Lisa Condit spoke with Glen Grusmark, who has been general manager at The Hanover Theatre and Conservatory for the Performing Arts for a little over a year. Read on for highlights from the interview or listen to the full interview below. Catch more behind-the-scenes interviews Saturdays on WCRN 830 AM Radio.

Lisa: What have you observed now that you’ve had time to see how we work?

Glen: It’s been fantastic! Just the variety of programming astounds me. From family programming to rock and roll to Broadway to dance to our own programming with A Christmas Carol, it is truly, in the best of ways, all over the map. It shows in the demographic of our audience that is so varied… all ages, all walks of life. It’s fantastic to be a part of.

Lisa: You’ve also had a chance to witness the growth of our conservatory and a lot of development with the theatre district and what is sprouting up in our own neighborhood.

Glen: I’ve had the chance to visit many places around the country that have educational programs and schools and camps and conservatories, and what is going on here is really commendable.
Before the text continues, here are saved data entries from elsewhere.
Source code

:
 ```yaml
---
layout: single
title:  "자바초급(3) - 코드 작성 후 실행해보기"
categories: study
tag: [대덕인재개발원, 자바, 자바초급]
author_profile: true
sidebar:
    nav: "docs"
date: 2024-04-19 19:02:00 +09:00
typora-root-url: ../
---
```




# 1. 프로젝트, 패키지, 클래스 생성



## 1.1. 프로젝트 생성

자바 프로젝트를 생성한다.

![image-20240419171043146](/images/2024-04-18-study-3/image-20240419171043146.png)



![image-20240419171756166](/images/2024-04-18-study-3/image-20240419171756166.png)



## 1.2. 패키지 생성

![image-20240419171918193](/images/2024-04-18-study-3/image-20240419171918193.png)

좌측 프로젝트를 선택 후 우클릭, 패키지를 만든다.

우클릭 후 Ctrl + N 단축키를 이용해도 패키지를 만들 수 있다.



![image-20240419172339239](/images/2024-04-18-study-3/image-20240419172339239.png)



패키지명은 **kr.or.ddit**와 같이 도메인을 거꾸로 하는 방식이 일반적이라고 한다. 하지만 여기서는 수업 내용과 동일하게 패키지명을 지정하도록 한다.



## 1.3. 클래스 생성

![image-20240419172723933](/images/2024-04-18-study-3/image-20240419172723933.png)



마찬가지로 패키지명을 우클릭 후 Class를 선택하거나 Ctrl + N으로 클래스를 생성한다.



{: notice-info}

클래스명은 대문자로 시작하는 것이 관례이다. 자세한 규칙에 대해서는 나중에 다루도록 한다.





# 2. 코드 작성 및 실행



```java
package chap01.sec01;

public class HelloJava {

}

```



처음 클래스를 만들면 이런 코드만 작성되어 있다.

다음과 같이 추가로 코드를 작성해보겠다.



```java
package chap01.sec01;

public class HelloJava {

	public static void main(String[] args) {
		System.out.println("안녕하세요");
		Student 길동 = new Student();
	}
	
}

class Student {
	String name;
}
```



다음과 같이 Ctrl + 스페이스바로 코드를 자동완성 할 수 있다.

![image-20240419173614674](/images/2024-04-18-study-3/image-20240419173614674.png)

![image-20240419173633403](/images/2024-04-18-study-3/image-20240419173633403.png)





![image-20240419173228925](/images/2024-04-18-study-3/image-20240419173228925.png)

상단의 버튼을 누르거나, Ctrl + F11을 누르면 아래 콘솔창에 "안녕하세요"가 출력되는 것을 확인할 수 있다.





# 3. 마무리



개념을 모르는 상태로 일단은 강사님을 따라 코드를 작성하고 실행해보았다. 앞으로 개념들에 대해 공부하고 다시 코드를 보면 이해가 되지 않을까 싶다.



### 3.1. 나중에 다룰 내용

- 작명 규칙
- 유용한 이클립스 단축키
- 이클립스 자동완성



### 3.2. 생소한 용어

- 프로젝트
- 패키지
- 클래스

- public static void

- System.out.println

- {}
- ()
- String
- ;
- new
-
The variety of offerings and the participation is remarkable.

And just looking out the window here at the corner of Main and Federal, the tone of the neighborhood is changing visibly. It’s a testament to the leadership here… the amount of community support that has rallied around this relatively new institution.

Lisa: What are some of the exciting changes in store for our patrons here at the theatre?
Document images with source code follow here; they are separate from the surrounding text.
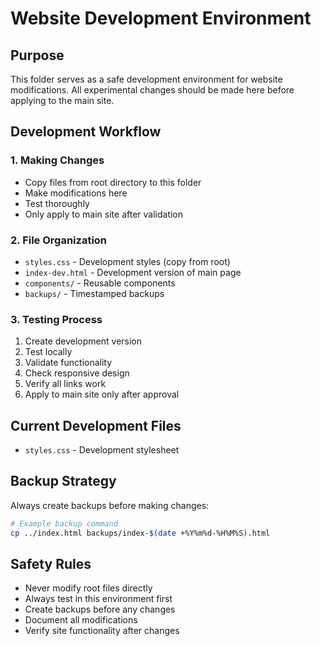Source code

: # Website Development Environment

## Purpose
This folder serves as a safe development environment for website modifications. All experimental changes should be made here before applying to the main site.

## Development Workflow

### 1. Making Changes
- Copy files from root directory to this folder
- Make modifications here
- Test thoroughly
- Only apply to main site after validation

### 2. File Organization
- `styles.css` - Development styles (copy from root)
- `index-dev.html` - Development version of main page
- `components/` - Reusable components
- `backups/` - Timestamped backups

### 3. Testing Process
1. Create development version
2. Test locally
3. Validate functionality
4. Check responsive design
5. Verify all links work
6. Apply to main site only after approval

## Current Development Files
- `styles.css` - Development stylesheet

## Backup Strategy
Always create backups before making changes:
```bash
# Example backup command
cp ../index.html backups/index-$(date +%Y%m%d-%H%M%S).html
```

## Safety Rules
- Never modify root files directly
- Always test in this environment first
- Create backups before any changes
- Document all modifications
- Verify site functionality after changes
Glen: As a staff, we’ve rallied around the notion of patron-centric. Everything we do, we try to look at through the lens of how it will affect our patrons. We’re looking at technology. The way our patrons buy tickets. We are embracing a mobile app called Noble where you are able to pre-order drinks and skip the line.

Lisa: Let’s talk about some of the changes that people will see especially in the fall when they go to buy tickets. We’ve been spending a lot of time looking at what seats are really in demand and how can we improve the experience for every audience member, whether there are 500 people in the building or 2,300 people in the building.
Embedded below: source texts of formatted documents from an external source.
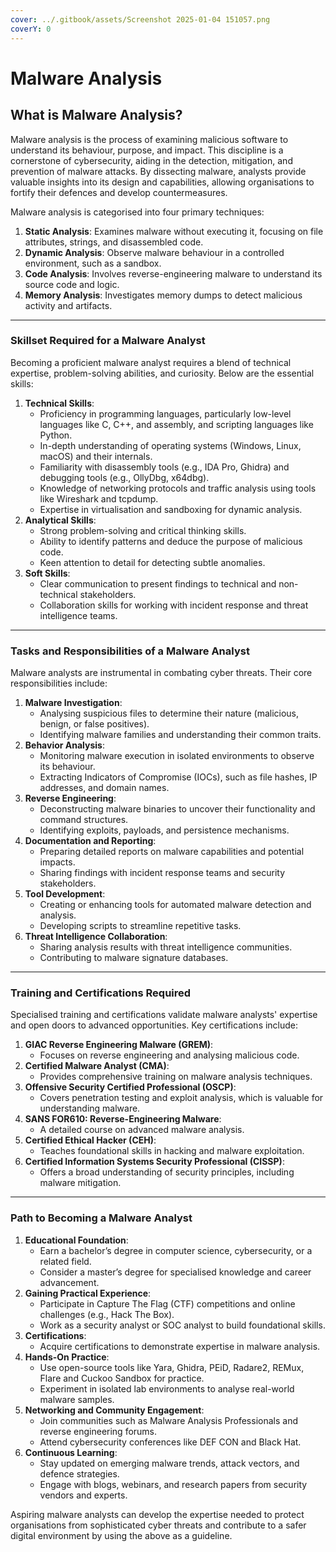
 ```yaml
---
cover: ../.gitbook/assets/Screenshot 2025-01-04 151057.png
coverY: 0
---
```


# Malware Analysis

## **What is Malware Analysis?**

Malware analysis is the process of examining malicious software to understand its behaviour, purpose, and impact. This discipline is a cornerstone of cybersecurity, aiding in the detection, mitigation, and prevention of malware attacks. By dissecting malware, analysts provide valuable insights into its design and capabilities, allowing organisations to fortify their defences and develop countermeasures.

Malware analysis is categorised into four primary techniques:

1. **Static Analysis**: Examines malware without executing it, focusing on file attributes, strings, and disassembled code.
2. **Dynamic Analysis**: Observe malware behaviour in a controlled environment, such as a sandbox.
3. **Code Analysis**: Involves reverse-engineering malware to understand its source code and logic.
4. **Memory Analysis**: Investigates memory dumps to detect malicious activity and artifacts.

***

### **Skillset Required for a Malware Analyst**

Becoming a proficient malware analyst requires a blend of technical expertise, problem-solving abilities, and curiosity. Below are the essential skills:

1. **Technical Skills**:
   * Proficiency in programming languages, particularly low-level languages like C, C++, and assembly, and scripting languages like Python.
   * In-depth understanding of operating systems (Windows, Linux, macOS) and their internals.
   * Familiarity with disassembly tools (e.g., IDA Pro, Ghidra) and debugging tools (e.g., OllyDbg, x64dbg).
   * Knowledge of networking protocols and traffic analysis using tools like Wireshark and tcpdump.
   * Expertise in virtualisation and sandboxing for dynamic analysis.
2. **Analytical Skills**:
   * Strong problem-solving and critical thinking skills.
   * Ability to identify patterns and deduce the purpose of malicious code.
   * Keen attention to detail for detecting subtle anomalies.
3. **Soft Skills**:
   * Clear communication to present findings to technical and non-technical stakeholders.
   * Collaboration skills for working with incident response and threat intelligence teams.

***

### **Tasks and Responsibilities of a Malware Analyst**

Malware analysts are instrumental in combating cyber threats. Their core responsibilities include:

1. **Malware Investigation**:
   * Analysing suspicious files to determine their nature (malicious, benign, or false positives).
   * Identifying malware families and understanding their common traits.
2. **Behavior Analysis**:
   * Monitoring malware execution in isolated environments to observe its behaviour.
   * Extracting Indicators of Compromise (IOCs), such as file hashes, IP addresses, and domain names.
3. **Reverse Engineering**:
   * Deconstructing malware binaries to uncover their functionality and command structures.
   * Identifying exploits, payloads, and persistence mechanisms.
4. **Documentation and Reporting**:
   * Preparing detailed reports on malware capabilities and potential impacts.
   * Sharing findings with incident response teams and security stakeholders.
5. **Tool Development**:
   * Creating or enhancing tools for automated malware detection and analysis.
   * Developing scripts to streamline repetitive tasks.
6. **Threat Intelligence Collaboration**:
   * Sharing analysis results with threat intelligence communities.
   * Contributing to malware signature databases.

***

### **Training and Certifications Required**

Specialised training and certifications validate malware analysts' expertise and open doors to advanced opportunities. Key certifications include:

1. **GIAC Reverse Engineering Malware (GREM)**:
   * Focuses on reverse engineering and analysing malicious code.
2. **Certified Malware Analyst (CMA)**:
   * Provides comprehensive training on malware analysis techniques.
3. **Offensive Security Certified Professional (OSCP)**:
   * Covers penetration testing and exploit analysis, which is valuable for understanding malware.
4. **SANS FOR610: Reverse-Engineering Malware**:
   * A detailed course on advanced malware analysis.
5. **Certified Ethical Hacker (CEH)**:
   * Teaches foundational skills in hacking and malware exploitation.
6. **Certified Information Systems Security Professional (CISSP)**:
   * Offers a broad understanding of security principles, including malware mitigation.

***

### **Path to Becoming a Malware Analyst**

1. **Educational Foundation**:
   * Earn a bachelor’s degree in computer science, cybersecurity, or a related field.
   * Consider a master’s degree for specialised knowledge and career advancement.
2. **Gaining Practical Experience**:
   * Participate in Capture The Flag (CTF) competitions and online challenges (e.g., Hack The Box).
   * Work as a security analyst or SOC analyst to build foundational skills.
3. **Certifications**:
   * Acquire certifications to demonstrate expertise in malware analysis.
4. **Hands-On Practice**:
   * Use open-source tools like Yara, Ghidra, PEiD, Radare2, REMux, Flare and Cuckoo Sandbox for practice.
   * Experiment in isolated lab environments to analyse real-world malware samples.
5. **Networking and Community Engagement**:
   * Join communities such as Malware Analysis Professionals and reverse engineering forums.
   * Attend cybersecurity conferences like DEF CON and Black Hat.
6. **Continuous Learning**:
   * Stay updated on emerging malware trends, attack vectors, and defence strategies.
   * Engage with blogs, webinars, and research papers from security vendors and experts.

Aspiring malware analysts can develop the expertise needed to protect organisations from sophisticated cyber threats and contribute to a safer digital environment by using the above as a guideline.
Glen: We have 10 years of data. What are the “best seats in the house”? How do they sell? When do they sell?  Beginning in the fall, the least expensive seats will no longer necessarily be in the back of the house. They will be down in the orchestra near the stage. We took a look at what our demand has been. What are the buying habits of our customers?

Lisa: We want to make sure that The Hanover Theatre is accessible for everybody. We’re very aware and conscious of different price points and are looking at the data to see how many seats we sell in each of the price zones, making sure people can buy into those less expensive seats, but rewarding people who buy early. Those seats that at other times might have gone unsold because they were at a higher price level… now if you want a lower price level and you want to be in the orchestra, you act as a loyal customer and you receive those. Once they’re gone, they’re gone. I think that’s going to be an adjustment for people, but I’m excited to be able to reward people for that loyalty for being part of our community.

Glen: Starting next season, the “cheap” seats won’t feel “cheap.” They’ll feel like you’re right down there with everyone else. The trick is when we say act now to get the best seats at the best prices, that will be the real deal.

Lisa: When we go on sale, we’re not opening the entire house all at once. We’re putting the seats that are closest to the stage on sale first and then, as the demand builds, just like an airline, we open up more seating as we go along.

Glen: I’m really thrilled to be here and be part of this great organization and this team. Onward and upward!